### [Problem requirements]
Every entry, from first to last, is to be retyped without any alteration.

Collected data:
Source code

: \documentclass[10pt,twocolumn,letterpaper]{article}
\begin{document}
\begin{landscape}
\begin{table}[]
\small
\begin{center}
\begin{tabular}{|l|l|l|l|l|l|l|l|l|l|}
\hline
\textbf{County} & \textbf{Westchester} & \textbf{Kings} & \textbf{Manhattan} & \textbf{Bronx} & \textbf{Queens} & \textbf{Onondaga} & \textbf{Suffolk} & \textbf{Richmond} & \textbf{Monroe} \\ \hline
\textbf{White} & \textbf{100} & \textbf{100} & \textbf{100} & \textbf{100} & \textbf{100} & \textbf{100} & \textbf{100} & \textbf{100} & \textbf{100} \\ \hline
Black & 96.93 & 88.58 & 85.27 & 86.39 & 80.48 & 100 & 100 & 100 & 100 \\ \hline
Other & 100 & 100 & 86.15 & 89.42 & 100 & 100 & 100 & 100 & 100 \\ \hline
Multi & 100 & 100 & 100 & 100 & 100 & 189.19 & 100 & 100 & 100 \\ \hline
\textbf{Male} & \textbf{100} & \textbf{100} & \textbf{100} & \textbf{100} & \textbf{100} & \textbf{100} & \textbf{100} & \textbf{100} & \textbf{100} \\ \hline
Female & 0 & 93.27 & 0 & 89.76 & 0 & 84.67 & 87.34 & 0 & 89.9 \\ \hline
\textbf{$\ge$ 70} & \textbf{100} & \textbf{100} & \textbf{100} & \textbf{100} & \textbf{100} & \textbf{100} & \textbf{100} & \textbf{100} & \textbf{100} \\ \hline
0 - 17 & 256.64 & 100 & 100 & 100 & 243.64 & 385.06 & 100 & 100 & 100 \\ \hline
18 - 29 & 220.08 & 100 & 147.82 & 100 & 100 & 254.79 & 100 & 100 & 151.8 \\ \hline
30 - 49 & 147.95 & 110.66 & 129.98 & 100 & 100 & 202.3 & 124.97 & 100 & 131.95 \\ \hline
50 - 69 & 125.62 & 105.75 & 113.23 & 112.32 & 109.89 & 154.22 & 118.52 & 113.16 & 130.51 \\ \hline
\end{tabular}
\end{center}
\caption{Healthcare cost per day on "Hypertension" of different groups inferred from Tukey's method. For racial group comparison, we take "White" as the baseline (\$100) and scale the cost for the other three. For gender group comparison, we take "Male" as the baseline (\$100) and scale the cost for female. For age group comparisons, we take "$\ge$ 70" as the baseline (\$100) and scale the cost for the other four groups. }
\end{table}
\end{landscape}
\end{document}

### [Task result]
Source code

: \documentclass[10pt,twocolumn,letterpaper]{article}
\begin{document}
\begin{landscape}
\begin{table}[]
\small
\begin{center}
\begin{tabular}{|l|l|l|l|l|l|l|l|l|l|}
\hline
\textbf{County} & \textbf{Westchester} & \textbf{Kings} & \textbf{Manhattan} & \textbf{Bronx} & \textbf{Queens} & \textbf{Onondaga} & \textbf{Suffolk} & \textbf{Richmond} & \textbf{Monroe} \\ \hline
\textbf{White} & \textbf{100} & \textbf{100} & \textbf{100} & \textbf{100} & \textbf{100} & \textbf{100} & \textbf{100} & \textbf{100} & \textbf{100} \\ \hline
Black & 96.93 & 88.58 & 85.27 & 86.39 & 80.48 & 100 & 100 & 100 & 100 \\ \hline
Other & 100 & 100 & 86.15 & 89.42 & 100 & 100 & 100 & 100 & 100 \\ \hline
Multi & 100 & 100 & 100 & 100 & 100 & 189.19 & 100 & 100 & 100 \\ \hline
\textbf{Male} & \textbf{100} & \textbf{100} & \textbf{100} & \textbf{100} & \textbf{100} & \textbf{100} & \textbf{100} & \textbf{100} & \textbf{100} \\ \hline
Female & 0 & 93.27 & 0 & 89.76 & 0 & 84.67 & 87.34 & 0 & 89.9 \\ \hline
\textbf{$\ge$ 70} & \textbf{100} & \textbf{100} & \textbf{100} & \textbf{100} & \textbf{100} & \textbf{100} & \textbf{100} & \textbf{100} & \textbf{100} \\ \hline
0 - 17 & 256.64 & 100 & 100 & 100 & 243.64 & 385.06 & 100 & 100 & 100 \\ \hline
18 - 29 & 220.08 & 100 & 147.82 & 100 & 100 & 254.79 & 100 & 100 & 151.8 \\ \hline
30 - 49 & 147.95 & 110.66 & 129.98 & 100 & 100 & 202.3 & 124.97 & 100 & 131.95 \\ \hline
50 - 69 & 125.62 & 105.75 & 113.23 & 112.32 & 109.89 & 154.22 & 118.52 & 113.16 & 130.51 \\ \hline
\end{tabular}
\end{center}
\caption{Healthcare cost per day on "Hypertension" of different groups inferred from Tukey's method. For racial group comparison, we take "White" as the baseline (\$100) and scale the cost for the other three. For gender group comparison, we take "Male" as the baseline (\$100) and scale the cost for female. For age group comparisons, we take "$\ge$ 70" as the baseline (\$100) and scale the cost for the other four groups. }
\end{table}
\end{landscape}
\end{document}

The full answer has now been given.